Die Ruine Falkenberg

Die Burg lag auf einem Quadrat von 60 mal 60 Metern, dessen Rand gegen Nord und Ost steil abstürzt. Der mäßig geneigte Süd- und Westrand wurden durch Graben und Wall gesichert. Dieser war außen gemauert, wie ein geringer Rest zeigt. Er verbreitert sich gegen Nord zu einem Quadrat von 50 mal 50 Metern für Wirtschaftshof und Stallung. Von der Ringmauer der Hauptburg stehen heute noch größere Reste, die uns den Verlauf hinlänglich ahnen lassen. Dagegen finden sich auf der bewaldeten Innenfläche nur noch niedrige Mauern, deren einstigen Zweck nur Ausgrabungen der übrigen Fundamente erhellen könnten.

Am Nordhang steht bei b eine 2,40m dicke Mauer, die von einem zwei Meter breiten Rundbogen unterbrochen wird. Den äußeren Eingang vermuten wir bei c.

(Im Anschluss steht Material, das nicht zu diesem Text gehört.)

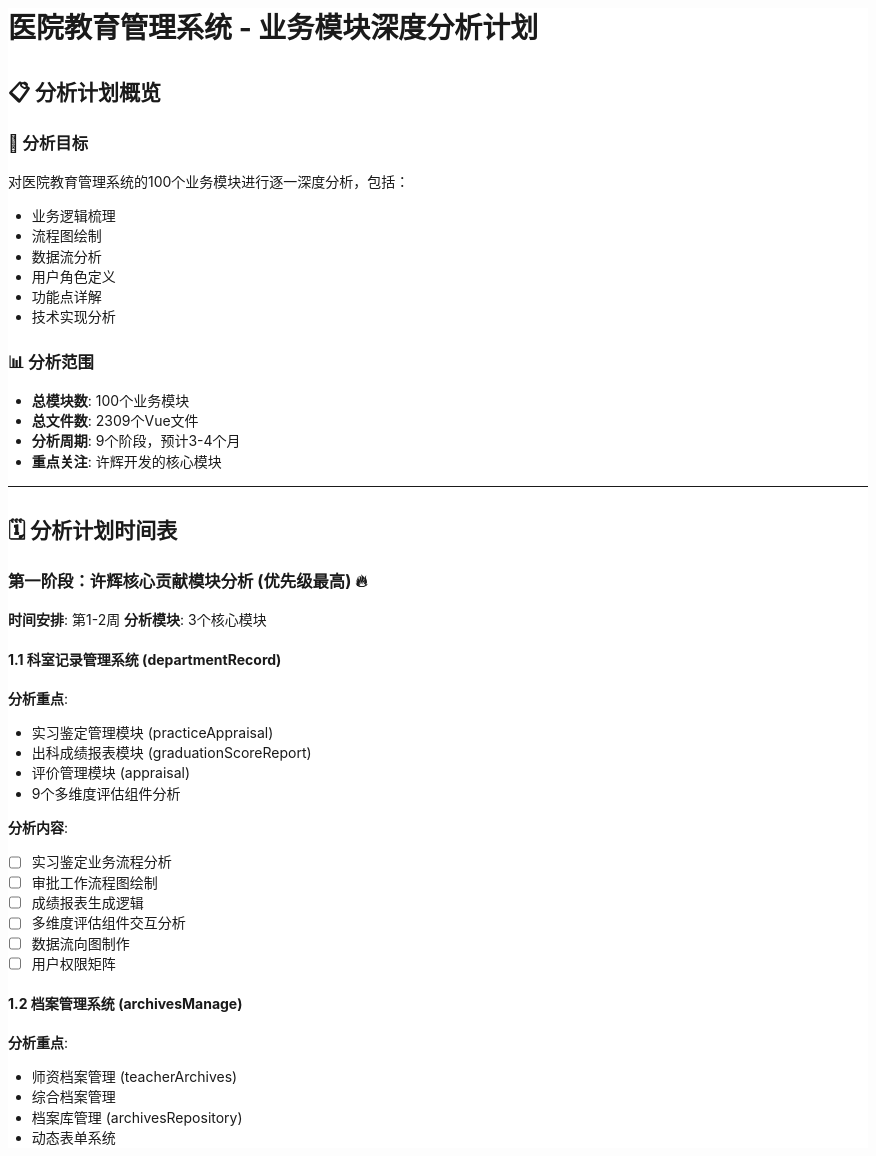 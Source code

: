 # 医院教育管理系统 - 业务模块深度分析计划

## 📋 分析计划概览

### 🎯 分析目标
对医院教育管理系统的100个业务模块进行逐一深度分析，包括：
- 业务逻辑梳理
- 流程图绘制
- 数据流分析
- 用户角色定义
- 功能点详解
- 技术实现分析

### 📊 分析范围
- **总模块数**: 100个业务模块
- **总文件数**: 2309个Vue文件
- **分析周期**: 9个阶段，预计3-4个月
- **重点关注**: 许辉开发的核心模块

---

## 🗓️ 分析计划时间表

### 第一阶段：许辉核心贡献模块分析 (优先级最高) 🔥
**时间安排**: 第1-2周
**分析模块**: 3个核心模块

#### 1.1 科室记录管理系统 (departmentRecord)
**分析重点**:
- 实习鉴定管理模块 (practiceAppraisal)
- 出科成绩报表模块 (graduationScoreReport)
- 评价管理模块 (appraisal)
- 9个多维度评估组件分析

**分析内容**:
- [ ] 实习鉴定业务流程分析
- [ ] 审批工作流程图绘制
- [ ] 成绩报表生成逻辑
- [ ] 多维度评估组件交互分析
- [ ] 数据流向图制作
- [ ] 用户权限矩阵

#### 1.2 档案管理系统 (archivesManage)
**分析重点**:
- 师资档案管理 (teacherArchives)
- 综合档案管理
- 档案库管理 (archivesRepository)
- 动态表单系统
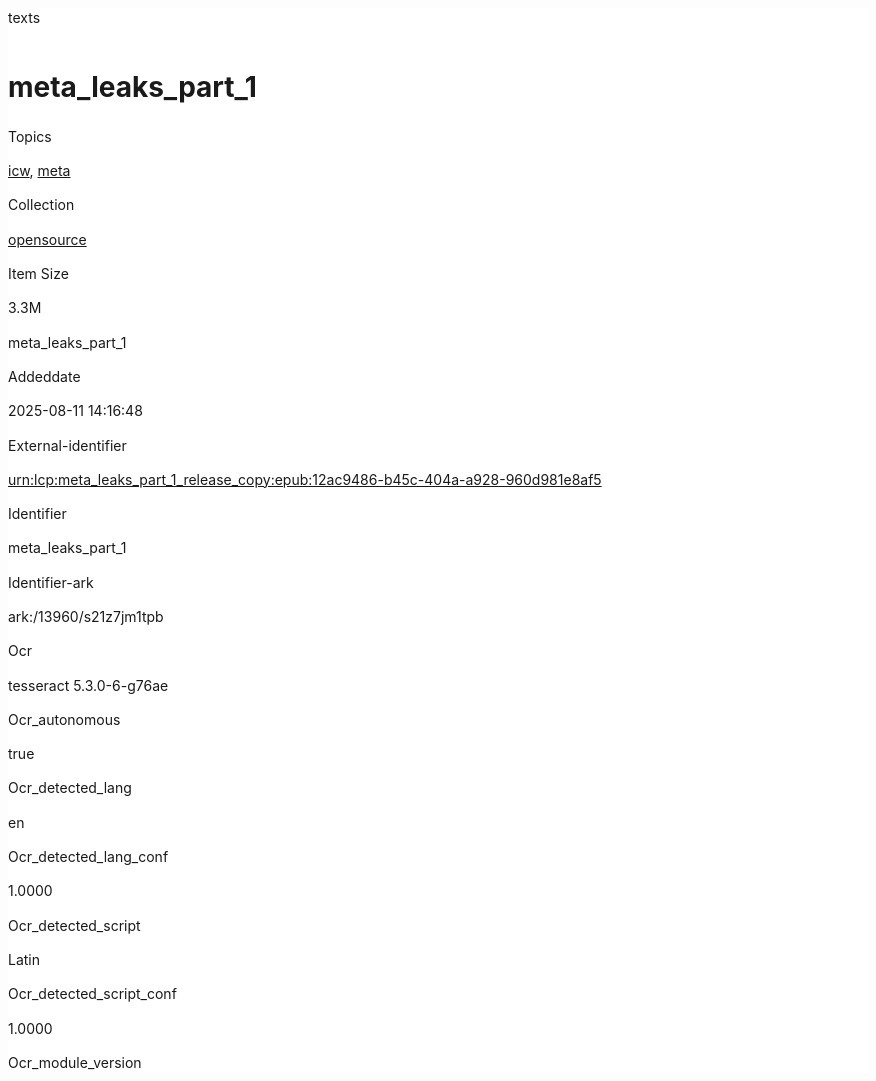 texts

# meta\_leaks\_part\_1

  

Topics

[icw](/search.php?query=subject%3A%22icw%22), [meta](/search.php?query=subject%3A%22meta%22)

Collection

[opensource](/details/opensource)

Item Size

3.3M

meta\_leaks\_part\_1

Addeddate

2025-08-11 14:16:48

External-identifier

[urn:lcp:meta\_leaks\_part\_1\_release\_copy:epub:12ac9486-b45c-404a-a928-960d981e8af5](/search.php?query=external-identifier%3A%22urn%3Alcp%3Ameta_leaks_part_1_release_copy%3Aepub%3A12ac9486-b45c-404a-a928-960d981e8af5%22)

Identifier

meta\_leaks\_part\_1

Identifier-ark

ark:/13960/s21z7jm1tpb

Ocr

tesseract 5.3.0-6-g76ae

Ocr\_autonomous

true

Ocr\_detected\_lang

en

Ocr\_detected\_lang\_conf

1.0000

Ocr\_detected\_script

Latin

Ocr\_detected\_script\_conf

1.0000

Ocr\_module\_version

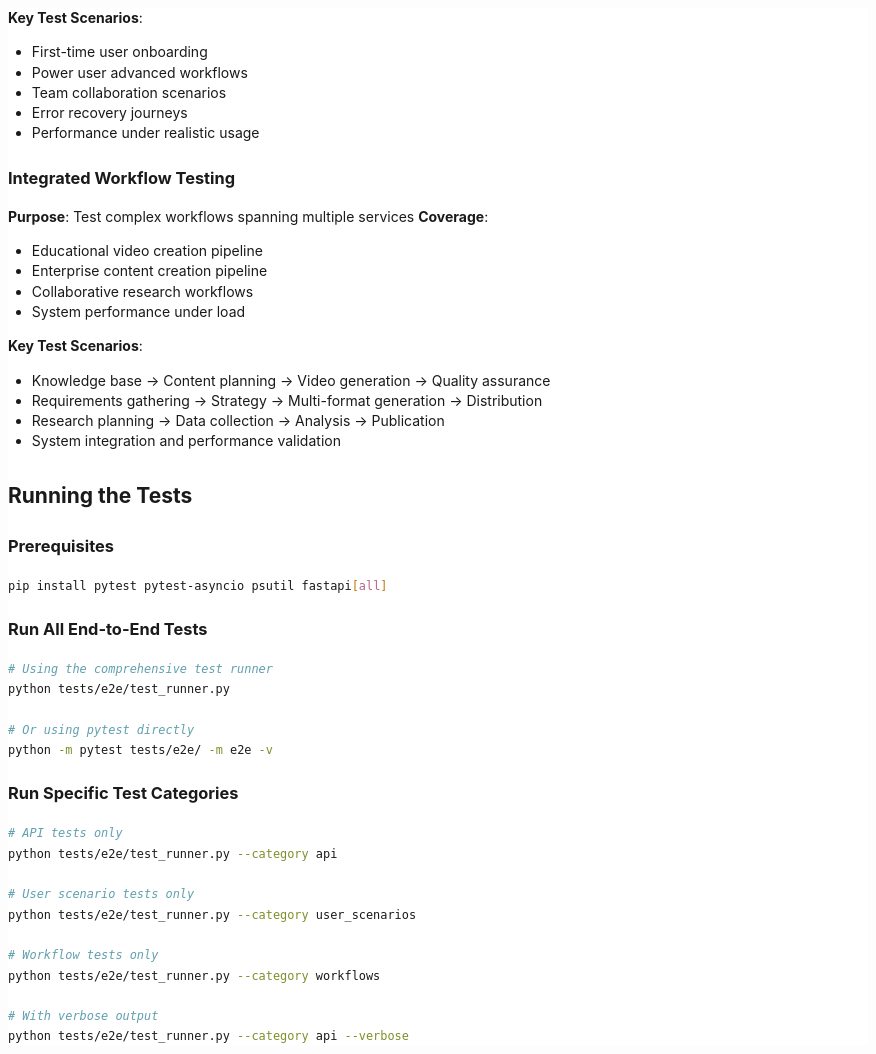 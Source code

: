 **Key Test Scenarios**:
- First-time user onboarding
- Power user advanced workflows
- Team collaboration scenarios
- Error recovery journeys
- Performance under realistic usage

### Integrated Workflow Testing
**Purpose**: Test complex workflows spanning multiple services
**Coverage**:
- Educational video creation pipeline
- Enterprise content creation pipeline
- Collaborative research workflows
- System performance under load

**Key Test Scenarios**:
- Knowledge base → Content planning → Video generation → Quality assurance
- Requirements gathering → Strategy → Multi-format generation → Distribution
- Research planning → Data collection → Analysis → Publication
- System integration and performance validation

## Running the Tests

### Prerequisites
```bash
pip install pytest pytest-asyncio psutil fastapi[all]
```

### Run All End-to-End Tests
```bash
# Using the comprehensive test runner
python tests/e2e/test_runner.py

# Or using pytest directly
python -m pytest tests/e2e/ -m e2e -v
```

### Run Specific Test Categories
```bash
# API tests only
python tests/e2e/test_runner.py --category api

# User scenario tests only
python tests/e2e/test_runner.py --category user_scenarios

# Workflow tests only
python tests/e2e/test_runner.py --category workflows

# With verbose output
python tests/e2e/test_runner.py --category api --verbose
```
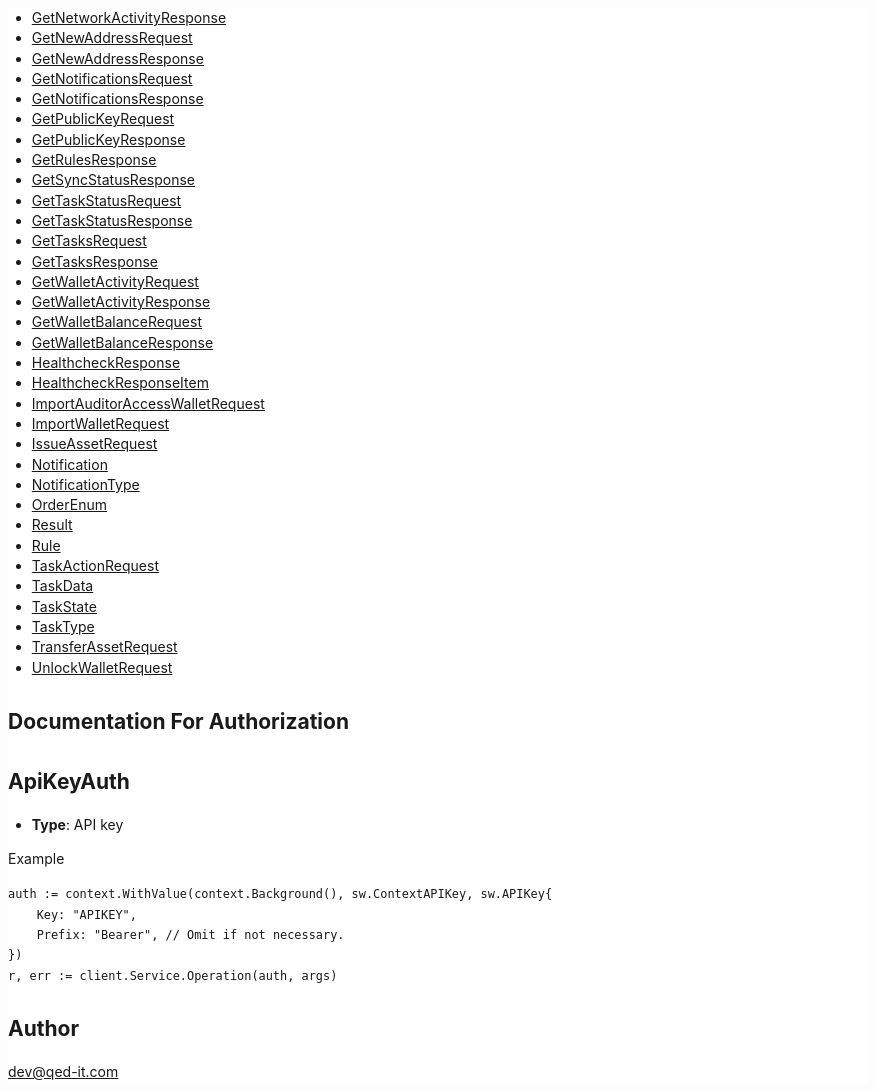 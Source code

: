  - [GetNetworkActivityResponse](docs/GetNetworkActivityResponse.md)
 - [GetNewAddressRequest](docs/GetNewAddressRequest.md)
 - [GetNewAddressResponse](docs/GetNewAddressResponse.md)
 - [GetNotificationsRequest](docs/GetNotificationsRequest.md)
 - [GetNotificationsResponse](docs/GetNotificationsResponse.md)
 - [GetPublicKeyRequest](docs/GetPublicKeyRequest.md)
 - [GetPublicKeyResponse](docs/GetPublicKeyResponse.md)
 - [GetRulesResponse](docs/GetRulesResponse.md)
 - [GetSyncStatusResponse](docs/GetSyncStatusResponse.md)
 - [GetTaskStatusRequest](docs/GetTaskStatusRequest.md)
 - [GetTaskStatusResponse](docs/GetTaskStatusResponse.md)
 - [GetTasksRequest](docs/GetTasksRequest.md)
 - [GetTasksResponse](docs/GetTasksResponse.md)
 - [GetWalletActivityRequest](docs/GetWalletActivityRequest.md)
 - [GetWalletActivityResponse](docs/GetWalletActivityResponse.md)
 - [GetWalletBalanceRequest](docs/GetWalletBalanceRequest.md)
 - [GetWalletBalanceResponse](docs/GetWalletBalanceResponse.md)
 - [HealthcheckResponse](docs/HealthcheckResponse.md)
 - [HealthcheckResponseItem](docs/HealthcheckResponseItem.md)
 - [ImportAuditorAccessWalletRequest](docs/ImportAuditorAccessWalletRequest.md)
 - [ImportWalletRequest](docs/ImportWalletRequest.md)
 - [IssueAssetRequest](docs/IssueAssetRequest.md)
 - [Notification](docs/Notification.md)
 - [NotificationType](docs/NotificationType.md)
 - [OrderEnum](docs/OrderEnum.md)
 - [Result](docs/Result.md)
 - [Rule](docs/Rule.md)
 - [TaskActionRequest](docs/TaskActionRequest.md)
 - [TaskData](docs/TaskData.md)
 - [TaskState](docs/TaskState.md)
 - [TaskType](docs/TaskType.md)
 - [TransferAssetRequest](docs/TransferAssetRequest.md)
 - [UnlockWalletRequest](docs/UnlockWalletRequest.md)


## Documentation For Authorization

## ApiKeyAuth
- **Type**: API key 

Example
```golang
auth := context.WithValue(context.Background(), sw.ContextAPIKey, sw.APIKey{
	Key: "APIKEY",
	Prefix: "Bearer", // Omit if not necessary.
})
r, err := client.Service.Operation(auth, args)
```

## Author

dev@qed-it.com

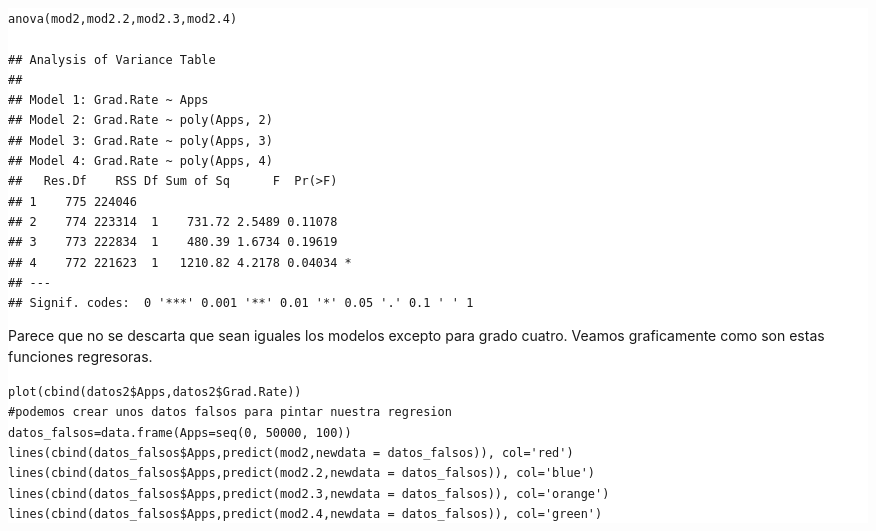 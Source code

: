     anova(mod2,mod2.2,mod2.3,mod2.4)

    ## Analysis of Variance Table
    ## 
    ## Model 1: Grad.Rate ~ Apps
    ## Model 2: Grad.Rate ~ poly(Apps, 2)
    ## Model 3: Grad.Rate ~ poly(Apps, 3)
    ## Model 4: Grad.Rate ~ poly(Apps, 4)
    ##   Res.Df    RSS Df Sum of Sq      F  Pr(>F)  
    ## 1    775 224046                              
    ## 2    774 223314  1    731.72 2.5489 0.11078  
    ## 3    773 222834  1    480.39 1.6734 0.19619  
    ## 4    772 221623  1   1210.82 4.2178 0.04034 *
    ## ---
    ## Signif. codes:  0 '***' 0.001 '**' 0.01 '*' 0.05 '.' 0.1 ' ' 1

Parece que no se descarta que sean iguales los modelos excepto para
grado cuatro. Veamos graficamente como son estas funciones regresoras.

    plot(cbind(datos2$Apps,datos2$Grad.Rate))
    #podemos crear unos datos falsos para pintar nuestra regresion
    datos_falsos=data.frame(Apps=seq(0, 50000, 100))
    lines(cbind(datos_falsos$Apps,predict(mod2,newdata = datos_falsos)), col='red')
    lines(cbind(datos_falsos$Apps,predict(mod2.2,newdata = datos_falsos)), col='blue')
    lines(cbind(datos_falsos$Apps,predict(mod2.3,newdata = datos_falsos)), col='orange')
    lines(cbind(datos_falsos$Apps,predict(mod2.4,newdata = datos_falsos)), col='green')
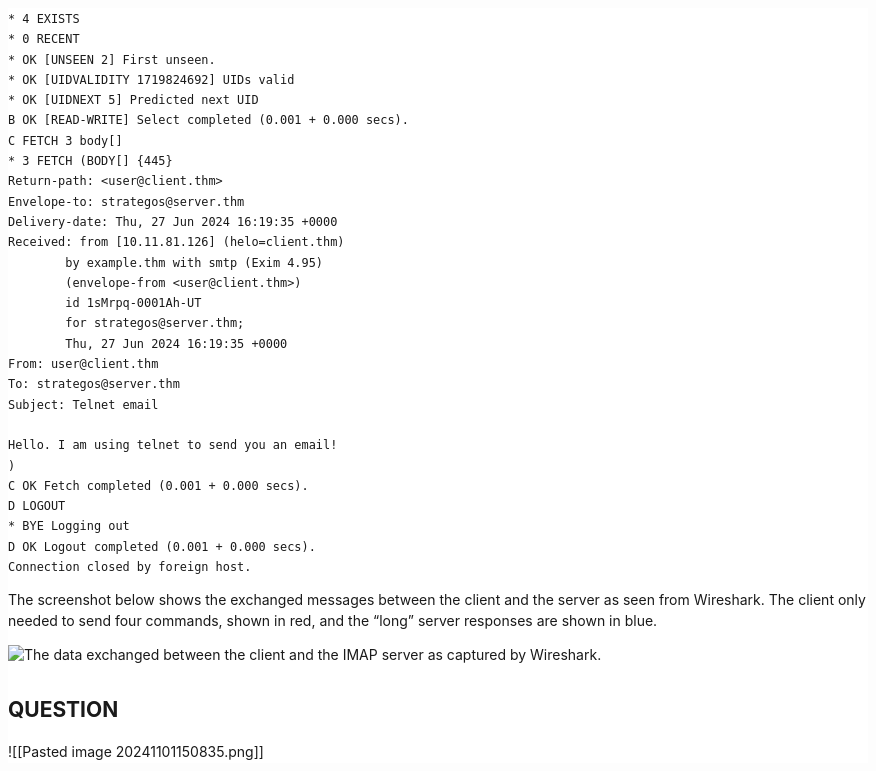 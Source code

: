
 ```shell-session
* 4 EXISTS
* 0 RECENT
* OK [UNSEEN 2] First unseen.
* OK [UIDVALIDITY 1719824692] UIDs valid
* OK [UIDNEXT 5] Predicted next UID
B OK [READ-WRITE] Select completed (0.001 + 0.000 secs).
C FETCH 3 body[]
* 3 FETCH (BODY[] {445}
Return-path: <user@client.thm>
Envelope-to: strategos@server.thm
Delivery-date: Thu, 27 Jun 2024 16:19:35 +0000
Received: from [10.11.81.126] (helo=client.thm)
        by example.thm with smtp (Exim 4.95)
        (envelope-from <user@client.thm>)
        id 1sMrpq-0001Ah-UT
        for strategos@server.thm;
        Thu, 27 Jun 2024 16:19:35 +0000
From: user@client.thm
To: strategos@server.thm
Subject: Telnet email

Hello. I am using telnet to send you an email!
)
C OK Fetch completed (0.001 + 0.000 secs).
D LOGOUT
* BYE Logging out
D OK Logout completed (0.001 + 0.000 secs).
Connection closed by foreign host.
```

The screenshot below shows the exchanged messages between the client and the server as seen from Wireshark. The client only needed to send four commands, shown in red, and the “long” server responses are shown in blue.

![The data exchanged between the client and the IMAP server as captured by Wireshark.](https://tryhackme-images.s3.amazonaws.com/user-uploads/5f04259cf9bf5b57aed2c476/room-content/5f04259cf9bf5b57aed2c476-1719849677604.png)

## QUESTION

![[Pasted image 20241101150835.png]]

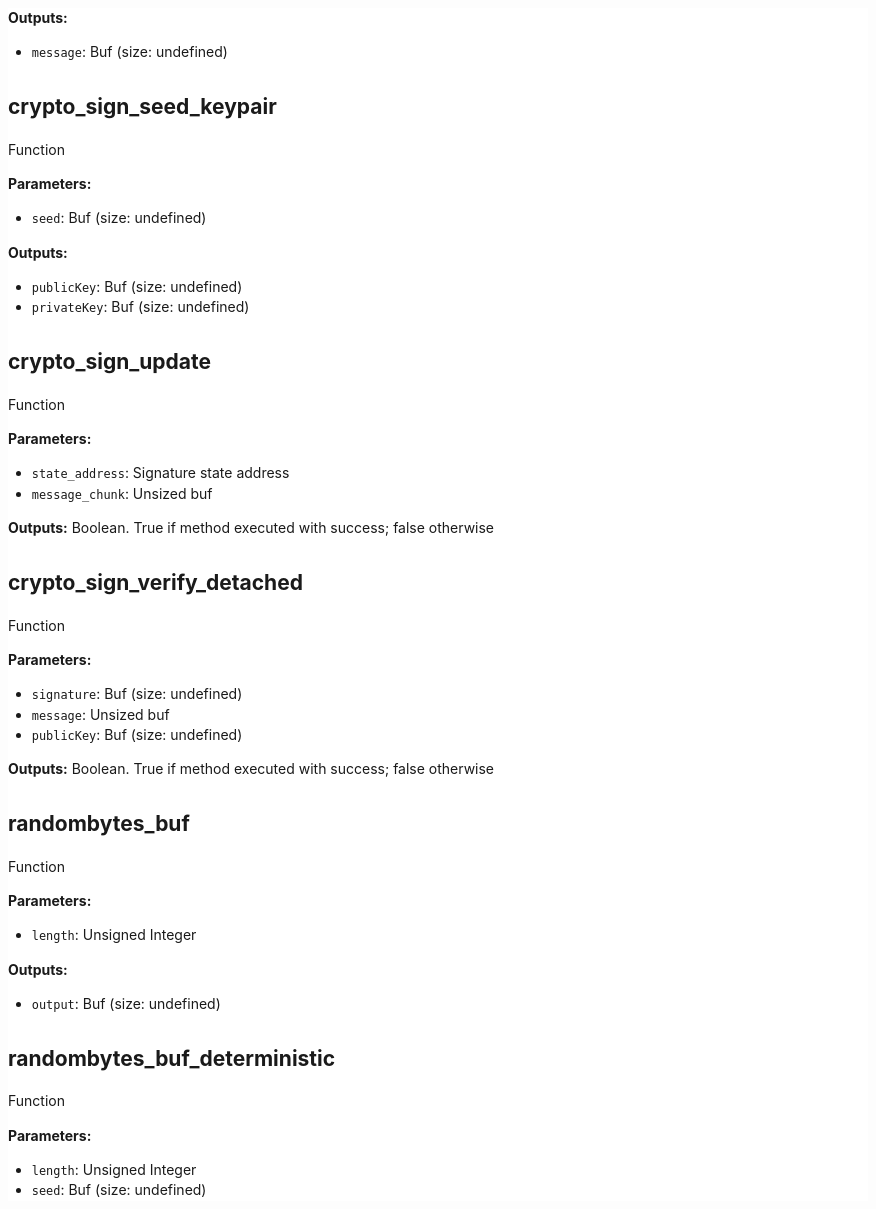 __Outputs:__
* `message`: Buf (size: undefined)


## crypto_sign_seed_keypair
Function

__Parameters:__
* `seed`: Buf (size: undefined)

__Outputs:__
* `publicKey`: Buf (size: undefined)
* `privateKey`: Buf (size: undefined)


## crypto_sign_update
Function

__Parameters:__
* `state_address`: Signature state address
* `message_chunk`: Unsized buf

__Outputs:__
Boolean. True if method executed with success; false otherwise


## crypto_sign_verify_detached
Function

__Parameters:__
* `signature`: Buf (size: undefined)
* `message`: Unsized buf
* `publicKey`: Buf (size: undefined)

__Outputs:__
Boolean. True if method executed with success; false otherwise


## randombytes_buf
Function

__Parameters:__
* `length`: Unsigned Integer

__Outputs:__
* `output`: Buf (size: undefined)


## randombytes_buf_deterministic
Function

__Parameters:__
* `length`: Unsigned Integer
* `seed`: Buf (size: undefined)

Am Westrand entschädigt uns die weit ins Tal blickende eigentliche Ruine Falkenberg mit der 17 Meter aufragenden und drei Stockwerke hohen Nordost-Ecke des spätromanischen Bergfrieds o und dem Tor zum letzten Burghof. Im Erdgeschoß und im sehr hohen 1. Stockwerk springen drei Seiten des Achtecks vor, darüber steigt die blanke Steinmauer noch zum 2. Stockwerk auf. Im 1. Stock sind in verschiedener Gestalt und Stärke zwei Wandsäulen des offensichtlichen Altarchores der Burgkapelle zu sehen, die einst die Rippen des Deckengewölbes getragen haben. Zwischen dem Erdgeschoß und dem 1. Stock sind vier Auflagelöcher für die tragenden Balken der Holzdecke. Es mag sich hier um eine Doppelkapelle handeln, wobei die hölzerne Zwischendecke die übliche Verbindungsöffnung gehabt haben wird. Der noch vorhandene rundbogige Eingang zu ebener Erde war durch einen Schubbalken versperrbar, dessen Auflager noch sichtbar sind. Ein Beispiel einer frühgotischen Doppelkapelle ist in der Kremser Gozzoburg.